Extract every line of the material that holds the string "tabularx".

[Start of Attachment]

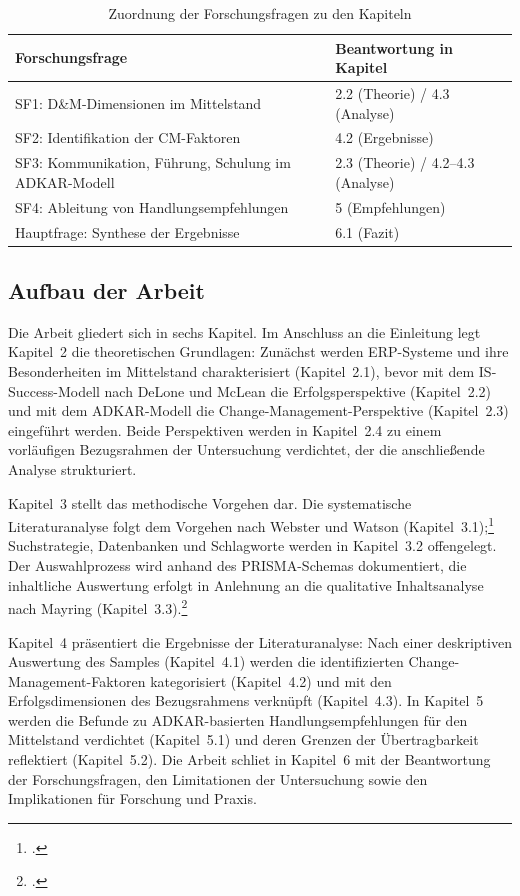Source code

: \begin{table}[H]
\centering
\begin{tabularx}{\textwidth}{lX}
\toprule
\textbf{Forschungsfrage} & \textbf{Beantwortung in Kapitel} \\
\midrule
SF1: D\&M-Dimensionen im Mittelstand & 2.2 (Theorie) / 4.3 (Analyse) \\
SF2: Identifikation der CM-Faktoren & 4.2 (Ergebnisse) \\
SF3: Kommunikation, F\"uhrung, Schulung im ADKAR-Modell & 2.3 (Theorie) / 4.2--4.3 (Analyse) \\
SF4: Ableitung von Handlungsempfehlungen & 5 (Empfehlungen) \\
Hauptfrage: Synthese der Ergebnisse & 6.1 (Fazit) \\
\bottomrule
\end{tabularx}
\caption{Zuordnung der Forschungsfragen zu den Kapiteln}
\label{tab:ff-mapping}
\end{table}

\subsection{Aufbau der Arbeit}

Die Arbeit gliedert sich in sechs Kapitel. Im Anschluss an die Einleitung legt Kapitel~2 die theoretischen Grundlagen: Zun\"achst werden ERP-Systeme und ihre Besonderheiten im Mittelstand charakterisiert (Kapitel~2.1), bevor mit dem IS-Success-Modell nach DeLone und McLean die Erfolgsperspektive (Kapitel~2.2) und mit dem ADKAR-Modell die Change-Management-Perspektive (Kapitel~2.3) eingef\"uhrt werden. Beide Perspektiven werden in Kapitel~2.4 zu einem vorl\"aufigen Bezugsrahmen der Untersuchung verdichtet, der die anschlie\ss{}ende Analyse strukturiert.

Kapitel~3 stellt das methodische Vorgehen dar. Die systematische Literaturanalyse folgt dem Vorgehen nach Webster und Watson (Kapitel~3.1);\footcite[Vgl.][S.~xv--xviii]{webster2002} Suchstrategie, Datenbanken und Schlagworte werden in Kapitel~3.2 offengelegt. Der Auswahlprozess wird anhand des PRISMA-Schemas dokumentiert, die inhaltliche Auswertung erfolgt in Anlehnung an die qualitative Inhaltsanalyse nach Mayring (Kapitel~3.3).\footcite[Vgl.][S.~50~ff.]{mayring2015}

Kapitel~4 pr\"asentiert die Ergebnisse der Literaturanalyse: Nach einer deskriptiven Auswertung des Samples (Kapitel~4.1) werden die identifizierten Change-Management-Faktoren kategorisiert (Kapitel~4.2) und mit den Erfolgsdimensionen des Bezugsrahmens verkn\"upft (Kapitel~4.3). In Kapitel~5 werden die Befunde zu ADKAR-basierten Handlungsempfehlungen f\"ur den Mittelstand verdichtet (Kapitel~5.1) und deren Grenzen der \"Ubertragbarkeit reflektiert (Kapitel~5.2). Die Arbeit schlie\sst{}t in Kapitel~6 mit der Beantwortung der Forschungsfragen, den Limitationen der Untersuchung sowie den Implikationen f\"ur Forschung und Praxis.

[End of Attachment]

Worked solution
\begin{tabularx}{\textwidth}{lX}
\end{tabularx}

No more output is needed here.